(MATERIAL FOR THIS EXERCISE)

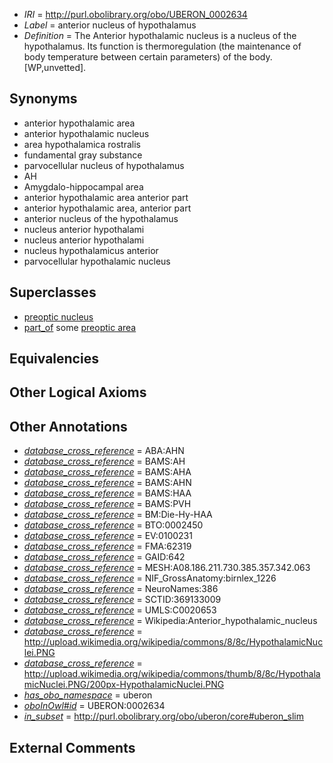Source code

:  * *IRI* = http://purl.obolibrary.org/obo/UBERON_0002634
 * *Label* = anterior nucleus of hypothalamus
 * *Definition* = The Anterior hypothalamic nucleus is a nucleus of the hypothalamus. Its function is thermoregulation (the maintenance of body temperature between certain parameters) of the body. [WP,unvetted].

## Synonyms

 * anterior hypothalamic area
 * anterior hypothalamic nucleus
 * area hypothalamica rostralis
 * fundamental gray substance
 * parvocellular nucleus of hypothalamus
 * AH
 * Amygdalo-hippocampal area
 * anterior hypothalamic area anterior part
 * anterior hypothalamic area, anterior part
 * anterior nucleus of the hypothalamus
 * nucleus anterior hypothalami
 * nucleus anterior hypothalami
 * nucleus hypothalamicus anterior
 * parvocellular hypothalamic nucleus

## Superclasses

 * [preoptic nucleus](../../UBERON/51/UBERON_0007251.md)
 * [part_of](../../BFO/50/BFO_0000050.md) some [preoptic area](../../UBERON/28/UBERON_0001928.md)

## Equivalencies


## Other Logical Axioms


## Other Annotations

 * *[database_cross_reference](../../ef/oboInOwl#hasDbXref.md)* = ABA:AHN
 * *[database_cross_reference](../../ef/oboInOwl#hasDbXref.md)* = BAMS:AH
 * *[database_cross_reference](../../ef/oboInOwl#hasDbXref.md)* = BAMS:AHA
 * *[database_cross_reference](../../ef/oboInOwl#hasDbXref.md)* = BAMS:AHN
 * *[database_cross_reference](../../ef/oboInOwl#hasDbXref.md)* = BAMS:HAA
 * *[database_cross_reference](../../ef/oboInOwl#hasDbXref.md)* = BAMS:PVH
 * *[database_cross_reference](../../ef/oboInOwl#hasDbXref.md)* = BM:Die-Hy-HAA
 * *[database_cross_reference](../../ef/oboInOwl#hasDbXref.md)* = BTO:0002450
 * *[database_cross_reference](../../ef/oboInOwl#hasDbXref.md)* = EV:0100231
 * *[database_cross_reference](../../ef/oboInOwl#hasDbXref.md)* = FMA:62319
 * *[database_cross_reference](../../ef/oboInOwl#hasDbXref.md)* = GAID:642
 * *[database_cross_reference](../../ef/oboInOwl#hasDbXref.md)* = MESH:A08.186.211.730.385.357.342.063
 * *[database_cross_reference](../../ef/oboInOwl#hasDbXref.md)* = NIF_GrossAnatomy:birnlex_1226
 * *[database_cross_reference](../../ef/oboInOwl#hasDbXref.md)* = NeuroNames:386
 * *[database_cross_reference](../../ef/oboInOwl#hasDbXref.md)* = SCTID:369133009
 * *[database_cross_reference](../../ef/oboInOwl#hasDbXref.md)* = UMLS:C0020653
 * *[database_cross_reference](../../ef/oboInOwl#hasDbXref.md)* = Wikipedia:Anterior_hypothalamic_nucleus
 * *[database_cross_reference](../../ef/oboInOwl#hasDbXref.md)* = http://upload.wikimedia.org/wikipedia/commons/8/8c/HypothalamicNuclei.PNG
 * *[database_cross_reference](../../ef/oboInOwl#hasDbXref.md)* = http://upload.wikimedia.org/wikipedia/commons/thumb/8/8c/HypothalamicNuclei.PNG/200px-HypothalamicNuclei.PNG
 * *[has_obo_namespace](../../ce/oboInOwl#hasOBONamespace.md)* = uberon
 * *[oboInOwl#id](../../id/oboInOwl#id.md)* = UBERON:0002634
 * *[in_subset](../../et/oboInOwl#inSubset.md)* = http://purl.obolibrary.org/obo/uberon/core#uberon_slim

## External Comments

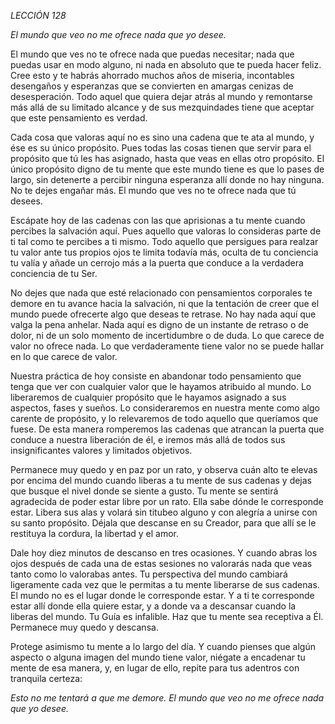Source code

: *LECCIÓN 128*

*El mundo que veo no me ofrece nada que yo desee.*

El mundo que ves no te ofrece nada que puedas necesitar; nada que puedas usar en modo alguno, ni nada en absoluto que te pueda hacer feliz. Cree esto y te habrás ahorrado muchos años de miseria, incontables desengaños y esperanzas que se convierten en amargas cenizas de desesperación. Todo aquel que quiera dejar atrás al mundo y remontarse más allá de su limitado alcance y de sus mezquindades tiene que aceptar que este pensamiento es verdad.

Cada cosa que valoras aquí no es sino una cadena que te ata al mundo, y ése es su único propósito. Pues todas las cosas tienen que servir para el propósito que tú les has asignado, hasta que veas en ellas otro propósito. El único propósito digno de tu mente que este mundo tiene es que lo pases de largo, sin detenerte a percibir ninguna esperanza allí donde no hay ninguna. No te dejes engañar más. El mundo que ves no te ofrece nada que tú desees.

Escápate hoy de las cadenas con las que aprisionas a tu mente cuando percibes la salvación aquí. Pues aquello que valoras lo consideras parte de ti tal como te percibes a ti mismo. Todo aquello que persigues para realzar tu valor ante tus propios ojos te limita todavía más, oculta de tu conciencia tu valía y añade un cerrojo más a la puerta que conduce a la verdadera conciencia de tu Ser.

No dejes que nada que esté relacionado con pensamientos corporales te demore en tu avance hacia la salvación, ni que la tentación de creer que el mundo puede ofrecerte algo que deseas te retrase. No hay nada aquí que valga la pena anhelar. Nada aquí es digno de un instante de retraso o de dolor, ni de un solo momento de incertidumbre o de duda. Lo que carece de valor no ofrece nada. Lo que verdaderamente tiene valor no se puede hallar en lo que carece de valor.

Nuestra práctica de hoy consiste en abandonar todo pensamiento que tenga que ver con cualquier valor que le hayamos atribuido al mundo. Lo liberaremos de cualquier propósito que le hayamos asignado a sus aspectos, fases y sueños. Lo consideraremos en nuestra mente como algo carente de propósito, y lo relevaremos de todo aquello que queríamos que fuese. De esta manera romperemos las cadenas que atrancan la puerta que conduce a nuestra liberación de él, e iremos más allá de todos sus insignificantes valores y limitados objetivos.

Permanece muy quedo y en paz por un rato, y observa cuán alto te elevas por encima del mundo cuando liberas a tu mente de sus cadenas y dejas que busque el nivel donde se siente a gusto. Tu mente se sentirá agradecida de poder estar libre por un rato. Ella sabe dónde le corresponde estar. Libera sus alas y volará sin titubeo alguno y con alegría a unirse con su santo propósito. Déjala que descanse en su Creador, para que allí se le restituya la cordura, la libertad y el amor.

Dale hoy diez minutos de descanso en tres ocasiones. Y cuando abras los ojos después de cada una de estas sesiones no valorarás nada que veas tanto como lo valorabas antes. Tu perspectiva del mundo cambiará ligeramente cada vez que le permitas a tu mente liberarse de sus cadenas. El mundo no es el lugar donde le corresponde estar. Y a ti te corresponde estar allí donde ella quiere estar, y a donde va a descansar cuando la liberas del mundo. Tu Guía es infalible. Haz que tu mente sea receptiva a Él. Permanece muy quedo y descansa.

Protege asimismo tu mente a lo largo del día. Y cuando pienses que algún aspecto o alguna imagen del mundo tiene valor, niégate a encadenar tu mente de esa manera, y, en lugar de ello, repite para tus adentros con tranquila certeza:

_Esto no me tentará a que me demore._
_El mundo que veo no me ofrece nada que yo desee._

(End MATERIAL FOR THIS EXERCISE)

GOAL OF THE EXERCISE ▸ Quote the data above in full and without alteration; skip the pictures.

RESULT BELOW ▸
Source code

:  * *IRI* = http://purl.obolibrary.org/obo/UBERON_0002634
 * *Label* = anterior nucleus of hypothalamus
 * *Definition* = The Anterior hypothalamic nucleus is a nucleus of the hypothalamus. Its function is thermoregulation (the maintenance of body temperature between certain parameters) of the body. [WP,unvetted].

## Synonyms

 * anterior hypothalamic area
 * anterior hypothalamic nucleus
 * area hypothalamica rostralis
 * fundamental gray substance
 * parvocellular nucleus of hypothalamus
 * AH
 * Amygdalo-hippocampal area
 * anterior hypothalamic area anterior part
 * anterior hypothalamic area, anterior part
 * anterior nucleus of the hypothalamus
 * nucleus anterior hypothalami
 * nucleus anterior hypothalami
 * nucleus hypothalamicus anterior
 * parvocellular hypothalamic nucleus

## Superclasses

 * [preoptic nucleus](../../UBERON/51/UBERON_0007251.md)
 * [part_of](../../BFO/50/BFO_0000050.md) some [preoptic area](../../UBERON/28/UBERON_0001928.md)

## Equivalencies


## Other Logical Axioms


## Other Annotations

 * *[database_cross_reference](../../ef/oboInOwl#hasDbXref.md)* = ABA:AHN
 * *[database_cross_reference](../../ef/oboInOwl#hasDbXref.md)* = BAMS:AH
 * *[database_cross_reference](../../ef/oboInOwl#hasDbXref.md)* = BAMS:AHA
 * *[database_cross_reference](../../ef/oboInOwl#hasDbXref.md)* = BAMS:AHN
 * *[database_cross_reference](../../ef/oboInOwl#hasDbXref.md)* = BAMS:HAA
 * *[database_cross_reference](../../ef/oboInOwl#hasDbXref.md)* = BAMS:PVH
 * *[database_cross_reference](../../ef/oboInOwl#hasDbXref.md)* = BM:Die-Hy-HAA
 * *[database_cross_reference](../../ef/oboInOwl#hasDbXref.md)* = BTO:0002450
 * *[database_cross_reference](../../ef/oboInOwl#hasDbXref.md)* = EV:0100231
 * *[database_cross_reference](../../ef/oboInOwl#hasDbXref.md)* = FMA:62319
 * *[database_cross_reference](../../ef/oboInOwl#hasDbXref.md)* = GAID:642
 * *[database_cross_reference](../../ef/oboInOwl#hasDbXref.md)* = MESH:A08.186.211.730.385.357.342.063
 * *[database_cross_reference](../../ef/oboInOwl#hasDbXref.md)* = NIF_GrossAnatomy:birnlex_1226
 * *[database_cross_reference](../../ef/oboInOwl#hasDbXref.md)* = NeuroNames:386
 * *[database_cross_reference](../../ef/oboInOwl#hasDbXref.md)* = SCTID:369133009
 * *[database_cross_reference](../../ef/oboInOwl#hasDbXref.md)* = UMLS:C0020653
 * *[database_cross_reference](../../ef/oboInOwl#hasDbXref.md)* = Wikipedia:Anterior_hypothalamic_nucleus
 * *[database_cross_reference](../../ef/oboInOwl#hasDbXref.md)* = http://upload.wikimedia.org/wikipedia/commons/8/8c/HypothalamicNuclei.PNG
 * *[database_cross_reference](../../ef/oboInOwl#hasDbXref.md)* = http://upload.wikimedia.org/wikipedia/commons/thumb/8/8c/HypothalamicNuclei.PNG/200px-HypothalamicNuclei.PNG
 * *[has_obo_namespace](../../ce/oboInOwl#hasOBONamespace.md)* = uberon
 * *[oboInOwl#id](../../id/oboInOwl#id.md)* = UBERON:0002634
 * *[in_subset](../../et/oboInOwl#inSubset.md)* = http://purl.obolibrary.org/obo/uberon/core#uberon_slim

## External Comments

Source code

: *LECCIÓN 128*

*El mundo que veo no me ofrece nada que yo desee.*

El mundo que ves no te ofrece nada que puedas necesitar; nada que puedas usar en modo alguno, ni nada en absoluto que te pueda hacer feliz. Cree esto y te habrás ahorrado muchos años de miseria, incontables desengaños y esperanzas que se convierten en amargas cenizas de desesperación. Todo aquel que quiera dejar atrás al mundo y remontarse más allá de su limitado alcance y de sus mezquindades tiene que aceptar que este pensamiento es verdad.

Cada cosa que valoras aquí no es sino una cadena que te ata al mundo, y ése es su único propósito. Pues todas las cosas tienen que servir para el propósito que tú les has asignado, hasta que veas en ellas otro propósito. El único propósito digno de tu mente que este mundo tiene es que lo pases de largo, sin detenerte a percibir ninguna esperanza allí donde no hay ninguna. No te dejes engañar más. El mundo que ves no te ofrece nada que tú desees.

Escápate hoy de las cadenas con las que aprisionas a tu mente cuando percibes la salvación aquí. Pues aquello que valoras lo consideras parte de ti tal como te percibes a ti mismo. Todo aquello que persigues para realzar tu valor ante tus propios ojos te limita todavía más, oculta de tu conciencia tu valía y añade un cerrojo más a la puerta que conduce a la verdadera conciencia de tu Ser.

No dejes que nada que esté relacionado con pensamientos corporales te demore en tu avance hacia la salvación, ni que la tentación de creer que el mundo puede ofrecerte algo que deseas te retrase. No hay nada aquí que valga la pena anhelar. Nada aquí es digno de un instante de retraso o de dolor, ni de un solo momento de incertidumbre o de duda. Lo que carece de valor no ofrece nada. Lo que verdaderamente tiene valor no se puede hallar en lo que carece de valor.

Nuestra práctica de hoy consiste en abandonar todo pensamiento que tenga que ver con cualquier valor que le hayamos atribuido al mundo. Lo liberaremos de cualquier propósito que le hayamos asignado a sus aspectos, fases y sueños. Lo consideraremos en nuestra mente como algo carente de propósito, y lo relevaremos de todo aquello que queríamos que fuese. De esta manera romperemos las cadenas que atrancan la puerta que conduce a nuestra liberación de él, e iremos más allá de todos sus insignificantes valores y limitados objetivos.

Permanece muy quedo y en paz por un rato, y observa cuán alto te elevas por encima del mundo cuando liberas a tu mente de sus cadenas y dejas que busque el nivel donde se siente a gusto. Tu mente se sentirá agradecida de poder estar libre por un rato. Ella sabe dónde le corresponde estar. Libera sus alas y volará sin titubeo alguno y con alegría a unirse con su santo propósito. Déjala que descanse en su Creador, para que allí se le restituya la cordura, la libertad y el amor.

Dale hoy diez minutos de descanso en tres ocasiones. Y cuando abras los ojos después de cada una de estas sesiones no valorarás nada que veas tanto como lo valorabas antes. Tu perspectiva del mundo cambiará ligeramente cada vez que le permitas a tu mente liberarse de sus cadenas. El mundo no es el lugar donde le corresponde estar. Y a ti te corresponde estar allí donde ella quiere estar, y a donde va a descansar cuando la liberas del mundo. Tu Guía es infalible. Haz que tu mente sea receptiva a Él. Permanece muy quedo y descansa.

Protege asimismo tu mente a lo largo del día. Y cuando pienses que algún aspecto o alguna imagen del mundo tiene valor, niégate a encadenar tu mente de esa manera, y, en lugar de ello, repite para tus adentros con tranquila certeza:

_Esto no me tentará a que me demore._
_El mundo que veo no me ofrece nada que yo desee._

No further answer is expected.